Re: Proposed change to the OWL-2 Direct Semantics entailment regime from Enrico Franconi on 2010-11-30 (public-rdf-dawg@w3.org from October to December 2010)

From: Enrico Franconi <franconi@inf.unibz.it>
Date: Tue, 30 Nov 2010 15:20:07 +0100
To: SPARQL Working Group <public-rdf-dawg@w3.org>
Message-Id: <D08B66A2-CC14-4DB2-9F6E-42C28698378C@inf.unibz.it>
On 30 Nov 2010, at 13:16, Bijan Parsia wrote:

> On 30 Nov 2010, at 09:57, Enrico Franconi wrote:
> 
>> Currently, bnodes in a BGP bind only to individuals or other bnodes. According to the formal semantics (and the spirit) of RDF, bnodes represent existential (but unknown) information. If the information is encoded in RDF (or in other simple languages where existential information can always be uniquely and exactly materialised explicitly as bnodes, like RDFS and OWL-RL) then the existential meaning of bnodes in queries is correctly captured by binding them just to individuals or other bnodes. However, in OWL-2 Direct Semantics entailment regime a lot of existential information remain necessarily implicit, and we would weaken the notion of answer (wrt standard OWL-2 Direct Semantics entailment regime in 25 years of description logics literature) if we do not treat bnodes in BGPs properly.
> 
> I'd prefer a more neutral term, such as "treat bnodes in BGPs according to a straightforward extrapolation from the RDF semantics". I would argue, myself, that that isn't the proper way to treat them. Indeed, I would argue (and have a lot) that it's not the proper way to treat them in RDF graphs :)

uh? If you look at the model theory of RDF, being existentially bound is exactly the semantics of bnodes. Implementation-wise, we can bind bnodes to individuals or other bnodes just because RDF, RDFS, RDF-RL are "simple" languages and this implementation would be correct (and simple! and elegant!).

As a theoretician, if you think to classical entailment as inclusion between models, then you have no other choice than to agree with me. Consider a boolean query as a BGP (i.e., a RDF graph without variables at all, but just individuals and bnodes), and a RDF graph as data; the answer of the BGP query over the RDF data graph is true if and only if all the models of the RDF data graph are among the models of the BGP query -- and this with the *standard RDF* model theory (as in the PHayes document). This is the way queries are defined everywhere.
In my example:

DATA GRAPH G (the same as before):
A = R some Thing
B = R max 0 Thing

:john :friend :mary
:john friend :andrea
:mary :loves :andrea
:andrea :loves :paul
:mary rdf:type A
:paul rdf:type B

QUERY Q (now it is a boolean query without query variables):
{:john friend _:y, _:y rdf:type A, _:y loves _:z, _:z rdf:type B}

ANSWER: true,
because models(G) \subseteq models(Q)

>> So, my proposal would be - only in the case of the OWL Direct Semantics entailment regime - to allow (as an option -- say, with a flag -- or as an additional definition) for an extended meaning of bnodes in the query as proper existential nodes. In this case the answer to a query - when bnodes in the answer are filtered out - is monotonically richer (that is, any non-bnode element of the answer set in the original semantics is also in the answer set of this stronger semantics, but not viceversa).
> 
> Yes, but filtering BNodes removes answers.

That's what I said.

> And most users experience and expect the BNodes.
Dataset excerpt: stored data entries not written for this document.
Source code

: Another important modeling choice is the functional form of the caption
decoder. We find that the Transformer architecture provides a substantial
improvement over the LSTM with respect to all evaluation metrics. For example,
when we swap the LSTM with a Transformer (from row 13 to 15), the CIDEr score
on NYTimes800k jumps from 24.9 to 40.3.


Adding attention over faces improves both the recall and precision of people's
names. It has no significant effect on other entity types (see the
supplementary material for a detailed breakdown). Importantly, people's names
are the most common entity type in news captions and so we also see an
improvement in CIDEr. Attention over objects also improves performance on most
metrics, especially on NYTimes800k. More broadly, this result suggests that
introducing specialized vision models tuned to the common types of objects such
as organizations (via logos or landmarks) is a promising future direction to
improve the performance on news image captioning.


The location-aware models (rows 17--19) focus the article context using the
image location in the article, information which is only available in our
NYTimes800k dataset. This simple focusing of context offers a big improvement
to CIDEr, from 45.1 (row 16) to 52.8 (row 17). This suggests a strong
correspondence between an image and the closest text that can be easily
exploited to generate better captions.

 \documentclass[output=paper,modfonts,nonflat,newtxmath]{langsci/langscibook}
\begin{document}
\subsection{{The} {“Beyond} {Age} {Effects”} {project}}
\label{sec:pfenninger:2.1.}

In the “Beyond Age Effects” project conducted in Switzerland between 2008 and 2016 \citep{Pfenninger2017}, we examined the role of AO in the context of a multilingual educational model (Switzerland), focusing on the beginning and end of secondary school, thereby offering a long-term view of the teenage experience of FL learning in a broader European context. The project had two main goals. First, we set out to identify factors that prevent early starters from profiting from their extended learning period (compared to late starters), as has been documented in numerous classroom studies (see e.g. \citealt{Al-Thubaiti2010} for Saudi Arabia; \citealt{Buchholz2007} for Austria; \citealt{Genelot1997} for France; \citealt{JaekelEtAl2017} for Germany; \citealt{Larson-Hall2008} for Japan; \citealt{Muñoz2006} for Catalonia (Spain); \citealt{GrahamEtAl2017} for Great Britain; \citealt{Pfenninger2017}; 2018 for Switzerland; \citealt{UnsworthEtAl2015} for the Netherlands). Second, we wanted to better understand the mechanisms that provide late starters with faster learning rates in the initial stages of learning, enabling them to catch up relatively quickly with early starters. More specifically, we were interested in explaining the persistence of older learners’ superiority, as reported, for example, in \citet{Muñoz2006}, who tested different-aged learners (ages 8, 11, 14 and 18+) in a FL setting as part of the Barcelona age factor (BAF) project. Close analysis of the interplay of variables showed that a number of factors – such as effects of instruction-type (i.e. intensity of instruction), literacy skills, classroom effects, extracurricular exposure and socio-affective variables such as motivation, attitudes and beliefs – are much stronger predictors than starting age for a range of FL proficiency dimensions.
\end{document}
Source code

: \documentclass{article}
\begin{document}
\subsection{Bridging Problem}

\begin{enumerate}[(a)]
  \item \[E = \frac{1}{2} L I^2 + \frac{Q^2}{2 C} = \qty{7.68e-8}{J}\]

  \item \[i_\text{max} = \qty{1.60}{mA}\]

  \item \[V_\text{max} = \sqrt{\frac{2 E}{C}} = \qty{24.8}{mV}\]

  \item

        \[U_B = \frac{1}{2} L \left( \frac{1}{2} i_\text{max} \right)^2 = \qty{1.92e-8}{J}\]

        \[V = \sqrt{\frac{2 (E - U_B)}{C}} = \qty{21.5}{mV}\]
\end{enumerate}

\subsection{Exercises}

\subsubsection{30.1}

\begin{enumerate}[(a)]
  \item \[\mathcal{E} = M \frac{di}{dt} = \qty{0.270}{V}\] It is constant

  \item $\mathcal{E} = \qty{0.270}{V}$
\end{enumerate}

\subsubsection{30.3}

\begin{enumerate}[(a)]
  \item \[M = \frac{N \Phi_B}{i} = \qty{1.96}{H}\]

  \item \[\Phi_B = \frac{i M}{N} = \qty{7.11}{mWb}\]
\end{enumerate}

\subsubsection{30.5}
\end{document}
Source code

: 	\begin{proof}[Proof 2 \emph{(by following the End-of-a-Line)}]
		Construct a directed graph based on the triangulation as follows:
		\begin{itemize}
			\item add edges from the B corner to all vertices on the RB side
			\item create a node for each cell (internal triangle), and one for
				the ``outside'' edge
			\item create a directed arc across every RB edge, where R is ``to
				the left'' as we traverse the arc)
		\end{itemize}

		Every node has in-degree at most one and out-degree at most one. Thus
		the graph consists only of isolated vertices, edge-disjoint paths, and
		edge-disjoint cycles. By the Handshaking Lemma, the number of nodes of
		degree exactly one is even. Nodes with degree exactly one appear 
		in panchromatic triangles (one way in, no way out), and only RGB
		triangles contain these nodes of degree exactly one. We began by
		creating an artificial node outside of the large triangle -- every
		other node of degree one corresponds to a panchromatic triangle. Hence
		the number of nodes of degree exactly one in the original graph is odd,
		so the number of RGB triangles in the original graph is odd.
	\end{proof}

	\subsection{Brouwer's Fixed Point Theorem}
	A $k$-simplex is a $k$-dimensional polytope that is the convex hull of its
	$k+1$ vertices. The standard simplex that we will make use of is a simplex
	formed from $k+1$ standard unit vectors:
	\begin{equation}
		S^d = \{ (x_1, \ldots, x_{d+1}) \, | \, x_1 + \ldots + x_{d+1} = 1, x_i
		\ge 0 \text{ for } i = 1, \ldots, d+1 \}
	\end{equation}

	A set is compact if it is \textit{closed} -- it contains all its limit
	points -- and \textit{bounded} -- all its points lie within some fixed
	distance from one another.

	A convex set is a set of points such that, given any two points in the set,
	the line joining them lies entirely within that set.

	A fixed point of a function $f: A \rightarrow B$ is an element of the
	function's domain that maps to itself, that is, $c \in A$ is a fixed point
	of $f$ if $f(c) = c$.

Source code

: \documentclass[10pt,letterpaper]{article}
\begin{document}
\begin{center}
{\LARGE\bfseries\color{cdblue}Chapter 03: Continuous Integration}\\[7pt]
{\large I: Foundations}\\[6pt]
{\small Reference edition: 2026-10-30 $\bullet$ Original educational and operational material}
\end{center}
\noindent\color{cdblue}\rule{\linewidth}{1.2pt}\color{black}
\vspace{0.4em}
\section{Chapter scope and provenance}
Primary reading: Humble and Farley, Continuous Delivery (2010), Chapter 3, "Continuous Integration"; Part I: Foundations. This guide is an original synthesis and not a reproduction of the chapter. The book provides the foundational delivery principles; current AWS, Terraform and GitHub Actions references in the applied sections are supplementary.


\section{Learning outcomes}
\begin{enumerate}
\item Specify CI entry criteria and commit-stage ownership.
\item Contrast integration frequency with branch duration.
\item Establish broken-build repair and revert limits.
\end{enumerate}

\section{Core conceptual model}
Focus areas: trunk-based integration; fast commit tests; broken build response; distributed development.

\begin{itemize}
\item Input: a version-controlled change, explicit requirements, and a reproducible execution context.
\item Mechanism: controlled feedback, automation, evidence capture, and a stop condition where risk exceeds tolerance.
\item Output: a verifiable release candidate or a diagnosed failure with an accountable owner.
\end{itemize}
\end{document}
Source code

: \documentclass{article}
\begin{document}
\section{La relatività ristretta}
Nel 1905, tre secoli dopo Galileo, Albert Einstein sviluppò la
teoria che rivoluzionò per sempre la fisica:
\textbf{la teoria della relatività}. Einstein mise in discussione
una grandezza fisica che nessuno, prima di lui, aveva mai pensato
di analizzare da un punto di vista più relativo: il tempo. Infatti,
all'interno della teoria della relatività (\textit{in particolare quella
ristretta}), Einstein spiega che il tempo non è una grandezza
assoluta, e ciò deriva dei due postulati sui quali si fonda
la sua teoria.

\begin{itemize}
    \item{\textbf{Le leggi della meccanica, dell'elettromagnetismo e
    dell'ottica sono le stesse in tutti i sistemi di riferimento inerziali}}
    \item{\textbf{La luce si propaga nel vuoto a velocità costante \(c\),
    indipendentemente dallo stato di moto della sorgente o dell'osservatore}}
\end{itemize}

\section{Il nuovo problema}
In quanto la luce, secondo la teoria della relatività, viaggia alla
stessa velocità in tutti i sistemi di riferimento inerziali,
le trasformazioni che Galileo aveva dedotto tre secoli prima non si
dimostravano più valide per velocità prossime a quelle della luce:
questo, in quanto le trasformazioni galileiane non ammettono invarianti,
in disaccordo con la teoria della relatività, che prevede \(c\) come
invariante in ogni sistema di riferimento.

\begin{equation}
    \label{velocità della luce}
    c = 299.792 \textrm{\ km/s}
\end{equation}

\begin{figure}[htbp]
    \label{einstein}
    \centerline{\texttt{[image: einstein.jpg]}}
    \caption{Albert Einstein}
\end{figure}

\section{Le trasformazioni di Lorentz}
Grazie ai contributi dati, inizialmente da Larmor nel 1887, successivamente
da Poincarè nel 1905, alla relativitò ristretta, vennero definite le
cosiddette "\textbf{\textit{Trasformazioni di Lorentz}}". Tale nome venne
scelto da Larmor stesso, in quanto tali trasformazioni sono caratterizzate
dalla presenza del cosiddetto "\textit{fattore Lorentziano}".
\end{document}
They can get them by using the OWL-DS entailment regime as defined in the current semantics.

>> When treating bnodes as proper existential nodes in the case of the OWL Direct Semantics entailment regime, bnodes should be filtered out from the answer since nothing is known in the research literature about what happens when we leave them in (e.g., they may be infinitely many, since they are not restricted anymore to be bound to to existing nodes or blank nodes in the graph).
> 
> This is at least one reason to not standardize this.

Well, this is exactly what has been done in 25+ years of research in description logics. This was already standardised in syntax and semantics at the beginning of the 90ies as KRSS.

> I'm don't think this is a good idea.. Please note that this is a reversal of a long held position (indeed, I championed non-distinguished variables in the first SPARQL WG).
> On the one hand, adding some sort of (even more?) optional variant that is well known and defined is relatively harmless.

I'd say also that it would be extremely useful to anybody using OWL-2 DS (see below).

> OTOH, standards body should do some picking and choosing. The practical pain induced by having non-distinguished variables is far too high for any known benefits (see the above).

This group is standardising something that has never existed in the literature. I agree that the outcome is nice and sound (and it follows your "story"), but it is utterly useless to anybody willing to work with *proper* BGPs in OWL-2 DS (see my very simple example) -- and I'm sure it costed quite a lot of pain to Birte :-)
On the other hand, having *in addition* the semantics I'm proposing here is simple enough, it relies on 25+ years of research, and it would eventually provide to the OWL-2 DS community a valuable, interesting and very useful query language. Birte claims that she can work on it and propose something very reasonable to the group. Without this addition, SPARQL2 can never be adopted by any of the DB centric applications based on ontology based access technology, since all of these technologies do assume BGPs with proper existential variables. We would loose the entire ontology-based DB integration market based on OWL-DL.

> So, I think it's a disservice to introduce them into these documents.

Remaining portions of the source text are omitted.